Your task is to copy all of the data exactly.

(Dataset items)
..............................

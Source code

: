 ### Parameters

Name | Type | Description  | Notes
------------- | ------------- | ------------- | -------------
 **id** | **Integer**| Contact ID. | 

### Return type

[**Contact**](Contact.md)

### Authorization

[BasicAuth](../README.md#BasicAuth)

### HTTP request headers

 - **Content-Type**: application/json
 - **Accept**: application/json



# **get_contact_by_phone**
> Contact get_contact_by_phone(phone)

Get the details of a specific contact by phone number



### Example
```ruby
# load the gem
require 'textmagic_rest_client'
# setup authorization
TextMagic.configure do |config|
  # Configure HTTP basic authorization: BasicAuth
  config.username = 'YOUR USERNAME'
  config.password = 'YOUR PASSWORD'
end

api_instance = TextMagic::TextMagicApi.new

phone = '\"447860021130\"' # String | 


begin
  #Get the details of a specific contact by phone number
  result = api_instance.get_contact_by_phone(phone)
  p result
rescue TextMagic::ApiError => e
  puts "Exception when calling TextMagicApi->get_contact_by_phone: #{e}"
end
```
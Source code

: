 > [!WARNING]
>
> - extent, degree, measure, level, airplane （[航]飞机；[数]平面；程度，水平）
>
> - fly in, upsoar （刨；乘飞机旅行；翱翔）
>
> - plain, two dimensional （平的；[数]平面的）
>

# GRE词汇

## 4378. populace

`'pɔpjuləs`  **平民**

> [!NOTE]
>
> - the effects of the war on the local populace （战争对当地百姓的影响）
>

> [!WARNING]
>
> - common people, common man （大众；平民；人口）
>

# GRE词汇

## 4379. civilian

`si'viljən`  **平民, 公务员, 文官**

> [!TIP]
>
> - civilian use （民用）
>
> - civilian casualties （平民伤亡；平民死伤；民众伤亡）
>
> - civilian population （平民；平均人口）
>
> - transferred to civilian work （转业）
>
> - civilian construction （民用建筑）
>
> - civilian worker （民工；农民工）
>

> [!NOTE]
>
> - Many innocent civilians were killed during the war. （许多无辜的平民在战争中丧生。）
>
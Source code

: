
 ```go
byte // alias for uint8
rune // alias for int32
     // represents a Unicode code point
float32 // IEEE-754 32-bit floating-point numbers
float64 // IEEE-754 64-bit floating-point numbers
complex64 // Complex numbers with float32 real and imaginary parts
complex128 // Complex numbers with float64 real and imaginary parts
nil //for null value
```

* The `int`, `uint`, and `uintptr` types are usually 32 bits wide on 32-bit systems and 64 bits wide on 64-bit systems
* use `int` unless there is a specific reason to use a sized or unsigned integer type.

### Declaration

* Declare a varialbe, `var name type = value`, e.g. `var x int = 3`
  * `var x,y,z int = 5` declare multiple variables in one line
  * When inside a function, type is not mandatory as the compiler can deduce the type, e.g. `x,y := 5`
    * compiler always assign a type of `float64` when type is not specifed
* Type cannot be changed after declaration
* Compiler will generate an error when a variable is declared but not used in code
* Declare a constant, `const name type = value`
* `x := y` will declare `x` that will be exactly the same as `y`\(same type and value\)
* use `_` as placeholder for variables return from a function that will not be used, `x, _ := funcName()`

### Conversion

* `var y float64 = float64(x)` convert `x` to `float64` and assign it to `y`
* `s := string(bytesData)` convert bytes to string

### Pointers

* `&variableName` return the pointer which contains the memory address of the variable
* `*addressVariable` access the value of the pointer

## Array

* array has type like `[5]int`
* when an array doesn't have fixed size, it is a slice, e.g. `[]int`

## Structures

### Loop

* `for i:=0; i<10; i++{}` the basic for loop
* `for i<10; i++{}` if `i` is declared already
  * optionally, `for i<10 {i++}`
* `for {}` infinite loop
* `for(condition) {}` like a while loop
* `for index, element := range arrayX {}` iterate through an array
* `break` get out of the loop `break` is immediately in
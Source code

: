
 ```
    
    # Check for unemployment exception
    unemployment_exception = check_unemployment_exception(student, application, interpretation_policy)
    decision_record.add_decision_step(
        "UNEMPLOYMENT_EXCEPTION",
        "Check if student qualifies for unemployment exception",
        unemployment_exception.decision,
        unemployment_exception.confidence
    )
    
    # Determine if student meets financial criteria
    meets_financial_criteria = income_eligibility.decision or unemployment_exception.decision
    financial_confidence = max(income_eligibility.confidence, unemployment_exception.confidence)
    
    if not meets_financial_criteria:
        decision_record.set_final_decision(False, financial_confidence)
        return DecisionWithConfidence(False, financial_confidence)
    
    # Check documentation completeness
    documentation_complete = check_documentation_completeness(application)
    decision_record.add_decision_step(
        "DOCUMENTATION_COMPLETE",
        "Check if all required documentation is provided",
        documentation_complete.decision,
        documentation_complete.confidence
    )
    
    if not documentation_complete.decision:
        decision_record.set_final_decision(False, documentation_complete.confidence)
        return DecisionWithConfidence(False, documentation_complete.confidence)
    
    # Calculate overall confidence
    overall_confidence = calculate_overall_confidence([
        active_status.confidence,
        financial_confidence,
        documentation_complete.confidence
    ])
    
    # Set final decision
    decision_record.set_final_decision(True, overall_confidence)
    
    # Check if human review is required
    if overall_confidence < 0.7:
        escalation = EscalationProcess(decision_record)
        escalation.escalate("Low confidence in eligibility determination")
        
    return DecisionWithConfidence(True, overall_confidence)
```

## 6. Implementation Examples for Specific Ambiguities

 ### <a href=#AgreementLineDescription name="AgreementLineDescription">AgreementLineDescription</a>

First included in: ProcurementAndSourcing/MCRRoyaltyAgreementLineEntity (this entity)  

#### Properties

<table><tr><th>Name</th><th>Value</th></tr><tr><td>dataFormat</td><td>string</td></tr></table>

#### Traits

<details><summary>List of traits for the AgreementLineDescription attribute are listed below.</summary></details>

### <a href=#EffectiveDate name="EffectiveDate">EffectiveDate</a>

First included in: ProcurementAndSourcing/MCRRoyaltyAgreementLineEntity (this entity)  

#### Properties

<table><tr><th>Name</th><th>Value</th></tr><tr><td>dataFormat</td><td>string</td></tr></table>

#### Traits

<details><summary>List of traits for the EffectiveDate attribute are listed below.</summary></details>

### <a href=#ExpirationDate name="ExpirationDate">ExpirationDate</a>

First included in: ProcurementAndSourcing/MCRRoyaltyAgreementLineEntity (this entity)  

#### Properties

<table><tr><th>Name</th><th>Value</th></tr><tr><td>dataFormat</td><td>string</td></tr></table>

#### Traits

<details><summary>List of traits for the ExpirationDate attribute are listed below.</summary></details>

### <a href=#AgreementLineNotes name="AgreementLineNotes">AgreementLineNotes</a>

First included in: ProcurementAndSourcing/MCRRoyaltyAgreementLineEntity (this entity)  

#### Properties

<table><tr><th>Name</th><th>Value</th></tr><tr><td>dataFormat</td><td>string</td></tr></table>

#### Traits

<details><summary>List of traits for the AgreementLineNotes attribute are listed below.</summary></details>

..............................

*Solution*
Source code

: ### Parameters

Name | Type | Description  | Notes
------------- | ------------- | ------------- | -------------
 **id** | **Integer**| Contact ID. | 

### Return type

[**Contact**](Contact.md)

### Authorization

[BasicAuth](../README.md#BasicAuth)

### HTTP request headers

 - **Content-Type**: application/json
 - **Accept**: application/json



# **get_contact_by_phone**
> Contact get_contact_by_phone(phone)

Get the details of a specific contact by phone number



### Example
```ruby
# load the gem
require 'textmagic_rest_client'
# setup authorization
TextMagic.configure do |config|
  # Configure HTTP basic authorization: BasicAuth
  config.username = 'YOUR USERNAME'
  config.password = 'YOUR PASSWORD'
end

api_instance = TextMagic::TextMagicApi.new

phone = '\"447860021130\"' # String | 


begin
  #Get the details of a specific contact by phone number
  result = api_instance.get_contact_by_phone(phone)
  p result
rescue TextMagic::ApiError => e
  puts "Exception when calling TextMagicApi->get_contact_by_phone: #{e}"
end
```
Source code

: > [!WARNING]
>
> - extent, degree, measure, level, airplane （[航]飞机；[数]平面；程度，水平）
>
> - fly in, upsoar （刨；乘飞机旅行；翱翔）
>
> - plain, two dimensional （平的；[数]平面的）
>

# GRE词汇

## 4378. populace

`'pɔpjuləs`  **平民**

> [!NOTE]
>
> - the effects of the war on the local populace （战争对当地百姓的影响）
>

> [!WARNING]
>
> - common people, common man （大众；平民；人口）
>

# GRE词汇

## 4379. civilian

`si'viljən`  **平民, 公务员, 文官**

> [!TIP]
>
> - civilian use （民用）
>
> - civilian casualties （平民伤亡；平民死伤；民众伤亡）
>
> - civilian population （平民；平均人口）
>
> - transferred to civilian work （转业）
>
> - civilian construction （民用建筑）
>
> - civilian worker （民工；农民工）
>

> [!NOTE]
>
> - Many innocent civilians were killed during the war. （许多无辜的平民在战争中丧生。）
>
Source code

:
 ```go
byte // alias for uint8
rune // alias for int32
     // represents a Unicode code point
float32 // IEEE-754 32-bit floating-point numbers
float64 // IEEE-754 64-bit floating-point numbers
complex64 // Complex numbers with float32 real and imaginary parts
complex128 // Complex numbers with float64 real and imaginary parts
nil //for null value
```

* The `int`, `uint`, and `uintptr` types are usually 32 bits wide on 32-bit systems and 64 bits wide on 64-bit systems
* use `int` unless there is a specific reason to use a sized or unsigned integer type.

### Declaration

* Declare a varialbe, `var name type = value`, e.g. `var x int = 3`
  * `var x,y,z int = 5` declare multiple variables in one line
  * When inside a function, type is not mandatory as the compiler can deduce the type, e.g. `x,y := 5`
    * compiler always assign a type of `float64` when type is not specifed
* Type cannot be changed after declaration
* Compiler will generate an error when a variable is declared but not used in code
* Declare a constant, `const name type = value`
* `x := y` will declare `x` that will be exactly the same as `y`\(same type and value\)
* use `_` as placeholder for variables return from a function that will not be used, `x, _ := funcName()`

### Conversion

* `var y float64 = float64(x)` convert `x` to `float64` and assign it to `y`
* `s := string(bytesData)` convert bytes to string

### Pointers

* `&variableName` return the pointer which contains the memory address of the variable
* `*addressVariable` access the value of the pointer

## Array

* array has type like `[5]int`
* when an array doesn't have fixed size, it is a slice, e.g. `[]int`

## Structures

### Loop

* `for i:=0; i<10; i++{}` the basic for loop
* `for i<10; i++{}` if `i` is declared already
  * optionally, `for i<10 {i++}`
* `for {}` infinite loop
* `for(condition) {}` like a while loop
* `for index, element := range arrayX {}` iterate through an array
* `break` get out of the loop `break` is immediately in
Source code

:
 ```
    
    # Check for unemployment exception
    unemployment_exception = check_unemployment_exception(student, application, interpretation_policy)
    decision_record.add_decision_step(
        "UNEMPLOYMENT_EXCEPTION",
        "Check if student qualifies for unemployment exception",
        unemployment_exception.decision,
        unemployment_exception.confidence
    )
    
    # Determine if student meets financial criteria
    meets_financial_criteria = income_eligibility.decision or unemployment_exception.decision
    financial_confidence = max(income_eligibility.confidence, unemployment_exception.confidence)
    
    if not meets_financial_criteria:
        decision_record.set_final_decision(False, financial_confidence)
        return DecisionWithConfidence(False, financial_confidence)
    
    # Check documentation completeness
    documentation_complete = check_documentation_completeness(application)
    decision_record.add_decision_step(
        "DOCUMENTATION_COMPLETE",
        "Check if all required documentation is provided",
        documentation_complete.decision,
        documentation_complete.confidence
    )
    
    if not documentation_complete.decision:
        decision_record.set_final_decision(False, documentation_complete.confidence)
        return DecisionWithConfidence(False, documentation_complete.confidence)
    
    # Calculate overall confidence
    overall_confidence = calculate_overall_confidence([
        active_status.confidence,
        financial_confidence,
        documentation_complete.confidence
    ])
    
    # Set final decision
    decision_record.set_final_decision(True, overall_confidence)
    
    # Check if human review is required
    if overall_confidence < 0.7:
        escalation = EscalationProcess(decision_record)
        escalation.escalate("Low confidence in eligibility determination")
        
    return DecisionWithConfidence(True, overall_confidence)
```

## 6. Implementation Examples for Specific Ambiguities

 ### <a href=#AgreementLineDescription name="AgreementLineDescription">AgreementLineDescription</a>

First included in: ProcurementAndSourcing/MCRRoyaltyAgreementLineEntity (this entity)  

#### Properties

<table><tr><th>Name</th><th>Value</th></tr><tr><td>dataFormat</td><td>string</td></tr></table>

#### Traits

<details><summary>List of traits for the AgreementLineDescription attribute are listed below.</summary></details>

### <a href=#EffectiveDate name="EffectiveDate">EffectiveDate</a>

First included in: ProcurementAndSourcing/MCRRoyaltyAgreementLineEntity (this entity)  

#### Properties

<table><tr><th>Name</th><th>Value</th></tr><tr><td>dataFormat</td><td>string</td></tr></table>

#### Traits

<details><summary>List of traits for the EffectiveDate attribute are listed below.</summary></details>

### <a href=#ExpirationDate name="ExpirationDate">ExpirationDate</a>

First included in: ProcurementAndSourcing/MCRRoyaltyAgreementLineEntity (this entity)  

#### Properties

<table><tr><th>Name</th><th>Value</th></tr><tr><td>dataFormat</td><td>string</td></tr></table>

#### Traits

<details><summary>List of traits for the ExpirationDate attribute are listed below.</summary></details>

### <a href=#AgreementLineNotes name="AgreementLineNotes">AgreementLineNotes</a>

First included in: ProcurementAndSourcing/MCRRoyaltyAgreementLineEntity (this entity)  

#### Properties

<table><tr><th>Name</th><th>Value</th></tr><tr><td>dataFormat</td><td>string</td></tr></table>

#### Traits

<details><summary>List of traits for the AgreementLineNotes attribute are listed below.</summary></details>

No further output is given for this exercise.